I think there is a point here, which often applies to those of us with end user clients to support. 
It is the client's choice as to which version of any particular software they have installed, not ours to dictate. We might advise that they move to latest versions, but they might counter that with arguments such as waiting for bugs to be fixed and security / compatibility to be fully tested and proven before they migrate.  
Some of our clients might like to keep pace with the latest developments, while others might prefer to stick with the tried and tested versions as long as possible. It's their choice. If we refuse to support anything but latest versions then we just lose out on most of our work opportunities. The fact that we have to support a software installation which contains an old version of something doesn't necessarily mean that the software is currently distributed with that same old version.
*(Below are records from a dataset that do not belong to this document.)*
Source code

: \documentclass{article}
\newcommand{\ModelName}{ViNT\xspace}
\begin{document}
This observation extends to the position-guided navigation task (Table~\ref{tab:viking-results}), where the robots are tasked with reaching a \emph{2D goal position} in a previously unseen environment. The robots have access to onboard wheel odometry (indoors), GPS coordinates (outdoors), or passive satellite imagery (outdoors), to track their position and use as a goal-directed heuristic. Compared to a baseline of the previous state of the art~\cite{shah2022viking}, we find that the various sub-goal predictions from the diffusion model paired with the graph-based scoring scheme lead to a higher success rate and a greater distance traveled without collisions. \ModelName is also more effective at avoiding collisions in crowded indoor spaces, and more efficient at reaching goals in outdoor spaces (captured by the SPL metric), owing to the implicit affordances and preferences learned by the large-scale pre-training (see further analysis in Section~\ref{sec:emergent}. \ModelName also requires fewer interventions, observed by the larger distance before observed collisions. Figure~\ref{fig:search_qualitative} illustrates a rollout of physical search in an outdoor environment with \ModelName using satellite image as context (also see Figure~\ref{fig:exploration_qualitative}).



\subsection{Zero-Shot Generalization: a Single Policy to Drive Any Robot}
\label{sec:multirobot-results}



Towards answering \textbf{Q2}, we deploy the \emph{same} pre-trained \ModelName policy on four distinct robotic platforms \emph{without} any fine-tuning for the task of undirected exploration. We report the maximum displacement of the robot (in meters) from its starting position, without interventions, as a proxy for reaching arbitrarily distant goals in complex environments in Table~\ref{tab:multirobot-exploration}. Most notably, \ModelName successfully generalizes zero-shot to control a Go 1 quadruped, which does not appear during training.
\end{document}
It means that it is currently in use with the old version, which might have been distributed and installed some time ago. 
Meanwhile, we have to support them - which often involves building a system for ourselves which mimics theirs in behaviour, and therefore in software versions too. Some can afford to go to the lengths of dedicating a machine to each build. My preference is to dedicate one hard drive or partition to each build. Anyway, the whole point is that those of us involved in third-party support often have to cope with different versions of a piece of software at the same time. There are various ways of achieving this. I just illustrated one of them. 
Kevin.   
   
-----Original Message-----
From: Christopher Faylor
[mailto:cgf-no-personal-reply-please@cygwin.com]
Sent: 03 November 2003 16:38
To: cygwin@cygwin.com
Subject: Re: Multiple cygwins/ Distributing cygwin apps
   
On Sun, Nov 02, 2003 at 06:29:17PM -0700, John Moore wrote:
>Cygwin is a great tool and it has this really neat installer so I can 
>keep it up to date. But when a vendor ships a binary, that vendor must 
>ship a binary Cygwin DLL, and there is no way it is going to match my 
>latest version. This creates a problem.

- Please let us know the vendor who is releasing old versions of the
Cygwin DLL.  I want to make sure that it complies with the GPL.  If it
doesn't, our lawyers would like to talk to them.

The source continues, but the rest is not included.